Hilary Benn: I will do that. My hon. Friend takes a close interest in Sudan. The conflict in the east and in Darfur demonstrates that although there is the north-south civil war, which has cost so many lives, in other parts of Sudan people want political participation and the chance to develop. The importance of the comprehensive peace agreement that was negotiated is that it provides the framework on wealth sharing and sharing political power, which offers the hope of finding a solution to the conflicts elsewhere in the country. In the end, it is up to the politicians to stop fighting, to start talking and to find that solution.

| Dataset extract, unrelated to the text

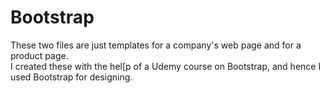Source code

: # Bootstrap
These two files are just templates for a company's web page and for a product page.\
I created these with the hel[p of a Udemy course on Bootstrap, and hence I used Bootstrap for designing.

Although we rightly deplore what is happening in those countries where progress is not being made, they do not represent the whole of Africa. We cannot allow the actions of some Governments to jeopardise the future of the entire continent when African Governments elsewhere are increasingly demonstrating their commitment to change and when we can see the difference that aid makes.
The United Kingdom is helping to lead the debate on how aid can best be allocated. In the right circumstances, we should give our aid in a way that allows African Governments to decide how best to use it in line with their priorities to get children into school, to improve health care and to tackle poverty. In many countries, that means budget support. Where that is not possible, however, our aid will support sectoral programmes in health and education. We are also trying to improve predictability of aidfor example, by the 10-year agreements that we have reached with Rwanda, Sierra Leone and Tanzania. In every case, we assess the risk and put in appropriate safeguards against corruption. We are also working with countries to strengthen and improve their public financial management, because we have to be sure that we can demonstrate that the money reaches the poor.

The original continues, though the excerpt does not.